Rio - O interesse público é o mais alto padrão ético aplicável aos assuntos políticos. Quando nos referimos a isso, estamos enfatizando os supremos objetivos morais de uma associação política, muito embora seus membros possam não ter plena consciência disso.

O ponto central ao se falar de algo que seja bom para o “público”, em vez de bom apenas para parte dele, é estabelecer o contraste entre o bem superior e o bem inferior. Infelizmente, minorias organizadas conseguem auferir benefícios de uma maioria difusa.

Quando as vantagens resultantes do governo são igualmente distribuídas entre todos os membros da comunidade, é alcançada a melhor situação política possível. O interesse público não precisa implicar que todos os homens sejam dotados de benefícios idênticos ou iguais, mas implica sempre que todos devam receber o que lhes é devido, não importa sua modéstia em comparação com o que é devido a outros.

Nos últimos anos, temos visto a ação de grupos governamentais e empresariais se esbaldando na contramão do interesse público. No funcionalismo, o destaque foram os supersalários e as superaposentadorias. No setor privado, prosperaram reservas de mercado e subsídios a torto e a direito.

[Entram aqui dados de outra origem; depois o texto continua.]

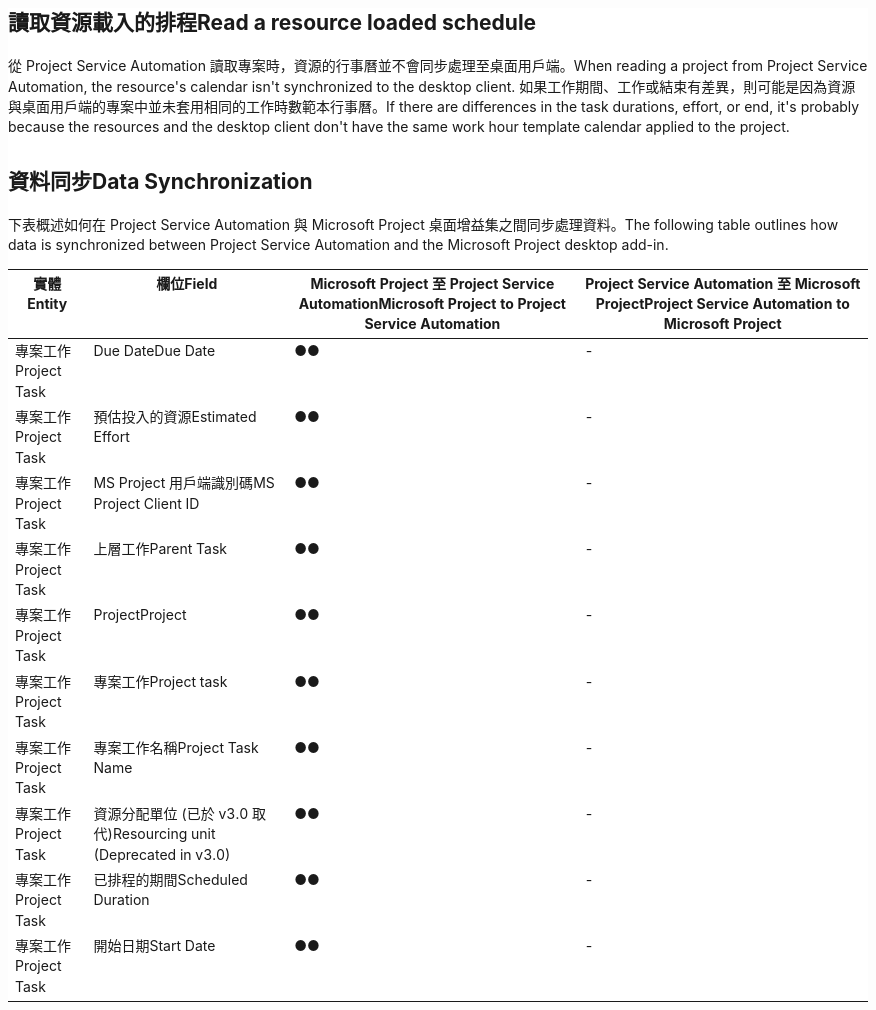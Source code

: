 ## <a name="read-a-resource-loaded-schedule"></a><span data-ttu-id="1c7a6-197">讀取資源載入的排程</span><span class="sxs-lookup"><span data-stu-id="1c7a6-197">Read a resource loaded schedule</span></span>

<span data-ttu-id="1c7a6-198">從 Project Service Automation 讀取專案時，資源的行事曆並不會同步處理至桌面用戶端。</span><span class="sxs-lookup"><span data-stu-id="1c7a6-198">When reading a project from Project Service Automation, the resource's calendar isn't synchronized to the desktop client.</span></span> <span data-ttu-id="1c7a6-199">如果工作期間、工作或結束有差異，則可能是因為資源與桌面用戶端的專案中並未套用相同的工作時數範本行事曆。</span><span class="sxs-lookup"><span data-stu-id="1c7a6-199">If there are differences in the task durations, effort, or end, it's probably because the resources and the desktop client don't have the same work hour template calendar applied to the project.</span></span>


## <a name="data-synchronization"></a><span data-ttu-id="1c7a6-200">資料同步</span><span class="sxs-lookup"><span data-stu-id="1c7a6-200">Data Synchronization</span></span>

<span data-ttu-id="1c7a6-201">下表概述如何在 Project Service Automation 與 Microsoft Project 桌面增益集之間同步處理資料。</span><span class="sxs-lookup"><span data-stu-id="1c7a6-201">The following table outlines how data is synchronized between Project Service Automation and the Microsoft Project desktop add-in.</span></span>

| <span data-ttu-id="1c7a6-202">**實體**</span><span class="sxs-lookup"><span data-stu-id="1c7a6-202">**Entity**</span></span> | <span data-ttu-id="1c7a6-203">**欄位**</span><span class="sxs-lookup"><span data-stu-id="1c7a6-203">**Field**</span></span> | <span data-ttu-id="1c7a6-204">**Microsoft Project 至 Project Service Automation**</span><span class="sxs-lookup"><span data-stu-id="1c7a6-204">**Microsoft Project to Project Service Automation**</span></span> | <span data-ttu-id="1c7a6-205">**Project Service Automation 至 Microsoft Project**</span><span class="sxs-lookup"><span data-stu-id="1c7a6-205">**Project Service Automation to Microsoft Project**</span></span> |
| --- | --- | --- | --- |
| <span data-ttu-id="1c7a6-206">專案工作</span><span class="sxs-lookup"><span data-stu-id="1c7a6-206">Project Task</span></span> | <span data-ttu-id="1c7a6-207">Due Date</span><span class="sxs-lookup"><span data-stu-id="1c7a6-207">Due Date</span></span> | <span data-ttu-id="1c7a6-208">●</span><span class="sxs-lookup"><span data-stu-id="1c7a6-208">●</span></span> | - |
| <span data-ttu-id="1c7a6-209">專案工作</span><span class="sxs-lookup"><span data-stu-id="1c7a6-209">Project Task</span></span> | <span data-ttu-id="1c7a6-210">預估投入的資源</span><span class="sxs-lookup"><span data-stu-id="1c7a6-210">Estimated Effort</span></span> | <span data-ttu-id="1c7a6-211">●</span><span class="sxs-lookup"><span data-stu-id="1c7a6-211">●</span></span> | - |
| <span data-ttu-id="1c7a6-212">專案工作</span><span class="sxs-lookup"><span data-stu-id="1c7a6-212">Project Task</span></span> | <span data-ttu-id="1c7a6-213">MS Project 用戶端識別碼</span><span class="sxs-lookup"><span data-stu-id="1c7a6-213">MS Project Client ID</span></span> | <span data-ttu-id="1c7a6-214">●</span><span class="sxs-lookup"><span data-stu-id="1c7a6-214">●</span></span> | - |
| <span data-ttu-id="1c7a6-215">專案工作</span><span class="sxs-lookup"><span data-stu-id="1c7a6-215">Project Task</span></span> | <span data-ttu-id="1c7a6-216">上層工作</span><span class="sxs-lookup"><span data-stu-id="1c7a6-216">Parent Task</span></span> | <span data-ttu-id="1c7a6-217">●</span><span class="sxs-lookup"><span data-stu-id="1c7a6-217">●</span></span> | - |
| <span data-ttu-id="1c7a6-218">專案工作</span><span class="sxs-lookup"><span data-stu-id="1c7a6-218">Project Task</span></span> | <span data-ttu-id="1c7a6-219">Project</span><span class="sxs-lookup"><span data-stu-id="1c7a6-219">Project</span></span> | <span data-ttu-id="1c7a6-220">●</span><span class="sxs-lookup"><span data-stu-id="1c7a6-220">●</span></span> | - |
| <span data-ttu-id="1c7a6-221">專案工作</span><span class="sxs-lookup"><span data-stu-id="1c7a6-221">Project Task</span></span> | <span data-ttu-id="1c7a6-222">專案工作</span><span class="sxs-lookup"><span data-stu-id="1c7a6-222">Project task</span></span> | <span data-ttu-id="1c7a6-223">●</span><span class="sxs-lookup"><span data-stu-id="1c7a6-223">●</span></span> | - |
| <span data-ttu-id="1c7a6-224">專案工作</span><span class="sxs-lookup"><span data-stu-id="1c7a6-224">Project Task</span></span> | <span data-ttu-id="1c7a6-225">專案工作名稱</span><span class="sxs-lookup"><span data-stu-id="1c7a6-225">Project Task Name</span></span> | <span data-ttu-id="1c7a6-226">●</span><span class="sxs-lookup"><span data-stu-id="1c7a6-226">●</span></span> | - |
| <span data-ttu-id="1c7a6-227">專案工作</span><span class="sxs-lookup"><span data-stu-id="1c7a6-227">Project Task</span></span> | <span data-ttu-id="1c7a6-228">資源分配單位 (已於 v3.0 取代)</span><span class="sxs-lookup"><span data-stu-id="1c7a6-228">Resourcing unit (Deprecated in v3.0)</span></span> | <span data-ttu-id="1c7a6-229">●</span><span class="sxs-lookup"><span data-stu-id="1c7a6-229">●</span></span> | - |
| <span data-ttu-id="1c7a6-230">專案工作</span><span class="sxs-lookup"><span data-stu-id="1c7a6-230">Project Task</span></span> | <span data-ttu-id="1c7a6-231">已排程的期間</span><span class="sxs-lookup"><span data-stu-id="1c7a6-231">Scheduled Duration</span></span> | <span data-ttu-id="1c7a6-232">●</span><span class="sxs-lookup"><span data-stu-id="1c7a6-232">●</span></span> | - |
| <span data-ttu-id="1c7a6-233">專案工作</span><span class="sxs-lookup"><span data-stu-id="1c7a6-233">Project Task</span></span> | <span data-ttu-id="1c7a6-234">開始日期</span><span class="sxs-lookup"><span data-stu-id="1c7a6-234">Start Date</span></span> | <span data-ttu-id="1c7a6-235">●</span><span class="sxs-lookup"><span data-stu-id="1c7a6-235">●</span></span> | - |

Sem falar na corrupção que invadiu os partidos, sem exceção. O simples fato de distinguirem os homens, entre o bem e o mal, obriga-nos a pensar e a escrever a respeito do problema da ética e entre os mais importantes desses problemas estão indiscutivelmente os supremos objetivos da vida política.

As instituições e a política são sempre mutuamente interdependentes. A sólida proteção das liberdades civis depende de uma certa espécie de governo e um governo democrático exige sempre um ambiente especial.

Na releitura que costumo fazer em meus livros, recordei a sentença atribuída ao botânico Auguste de Saint-Hilaire, ainda no século 19. Ele dizia, já naquela época, “ou o Brasil acaba com a saúva ou a saúva acaba com o Brasil”. Pelo jeito a saúva está acabando com o nosso país. Não podemos concordar com isso.

“Humanidade, justiça e liberdade”, qualquer que seja o sentido específico desse feixe de termos, constituem parte do esquema de valores básicos que é do interesse público executar. O interesse público é um padrão de justiça segundo o qual podem ser apreciados os atos políticos; uma ação no interesse público merece, por conseguinte, a aprovação porque é boa.